* _Task brief_:
Here the job is to transcribe the data verbatim while leaving each picture out.

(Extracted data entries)
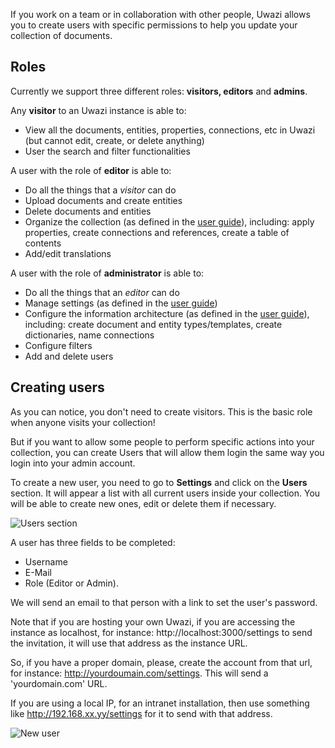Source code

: If you work on a team or in collaboration with other people, Uwazi allows you to create users with specific permissions to help you update your collection of documents.

Roles
-----

Currently we support three different roles: **visitors, editors** and **admins**.

Any **visitor** to an Uwazi instance is able to:
- View all the documents, entities, properties, connections, etc in Uwazi (but cannot edit, create, or delete anything)
- User the search and filter functionalities

A user with the role of **editor** is able to:
- Do all the things that a _visitor_ can do
- Upload documents and create entities
- Delete documents and entities
- Organize the collection (as defined in the [user guide](https://github.com/huridocs/uwazi/wiki)), including: apply properties, create connections and references, create a table of contents
- Add/edit translations

A user with the role of **administrator** is able to:
- Do all the things that an _editor_ can do
- Manage settings (as defined in the [user guide](https://github.com/huridocs/uwazi/wiki))
- Configure the information architecture (as defined in the [user guide](https://github.com/huridocs/uwazi/wiki)), including: create document and entity types/templates, create dictionaries, name connections
- Configure filters
- Add and delete users

Creating users
-------------------

As you can notice, you don't need to create visitors. This is the basic role when anyone visits your collection!

But if you want to allow some people to perform specific actions into your collection, you can create Users that will allow them login the same way you login into your admin account.

To create a new user, you need to go to **Settings** and click on the **Users** section. It will appear a list with all current users inside your collection. You will be able to create new ones, edit or delete them if necessary.

![Users section](http://huridocs.github.io/uwazi-assets/wiki/screenshots/users-base.png)

A user has three fields to be completed:

- Username
- E-Mail
- Role (Editor or Admin).

We will send an email to that person with a link to set the user's password. 

Note that if you are hosting your own Uwazi, if you are accessing the instance as localhost, for instance: http://localhost:3000/settings to send the invitation, it will use that address as the instance URL.

So, if you have a proper domain, please, create the account from that url, for instance: http://yourdoumain.com/settings. This will send a 'yourdomain.com' URL.

If you are using a local IP, for an intranet installation, then use something like http://192.168.xx.yy/settings for it to send with that address.

![New user](http://huridocs.github.io/uwazi-assets/wiki/screenshots/users-new.png)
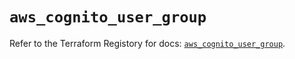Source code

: # `aws_cognito_user_group`

Refer to the Terraform Registory for docs: [`aws_cognito_user_group`](https://registry.terraform.io/providers/hashicorp/aws/5.6.1/docs/resources/cognito_user_group).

* _Answer below_:
Source code

: If you work on a team or in collaboration with other people, Uwazi allows you to create users with specific permissions to help you update your collection of documents.

Roles
-----

Currently we support three different roles: **visitors, editors** and **admins**.

Any **visitor** to an Uwazi instance is able to:
- View all the documents, entities, properties, connections, etc in Uwazi (but cannot edit, create, or delete anything)
- User the search and filter functionalities

A user with the role of **editor** is able to:
- Do all the things that a _visitor_ can do
- Upload documents and create entities
- Delete documents and entities
- Organize the collection (as defined in the [user guide](https://github.com/huridocs/uwazi/wiki)), including: apply properties, create connections and references, create a table of contents
- Add/edit translations

A user with the role of **administrator** is able to:
- Do all the things that an _editor_ can do
- Manage settings (as defined in the [user guide](https://github.com/huridocs/uwazi/wiki))
- Configure the information architecture (as defined in the [user guide](https://github.com/huridocs/uwazi/wiki)), including: create document and entity types/templates, create dictionaries, name connections
- Configure filters
- Add and delete users

Creating users
-------------------

As you can notice, you don't need to create visitors. This is the basic role when anyone visits your collection!

But if you want to allow some people to perform specific actions into your collection, you can create Users that will allow them login the same way you login into your admin account.

To create a new user, you need to go to **Settings** and click on the **Users** section. It will appear a list with all current users inside your collection. You will be able to create new ones, edit or delete them if necessary.

![Users section](http://huridocs.github.io/uwazi-assets/wiki/screenshots/users-base.png)

A user has three fields to be completed:

- Username
- E-Mail
- Role (Editor or Admin).

We will send an email to that person with a link to set the user's password. 

Note that if you are hosting your own Uwazi, if you are accessing the instance as localhost, for instance: http://localhost:3000/settings to send the invitation, it will use that address as the instance URL.

So, if you have a proper domain, please, create the account from that url, for instance: http://yourdoumain.com/settings. This will send a 'yourdomain.com' URL.

If you are using a local IP, for an intranet installation, then use something like http://192.168.xx.yy/settings for it to send with that address.

![New user](http://huridocs.github.io/uwazi-assets/wiki/screenshots/users-new.png)
Source code

: # `aws_cognito_user_group`

Refer to the Terraform Registory for docs: [`aws_cognito_user_group`](https://registry.terraform.io/providers/hashicorp/aws/5.6.1/docs/resources/cognito_user_group).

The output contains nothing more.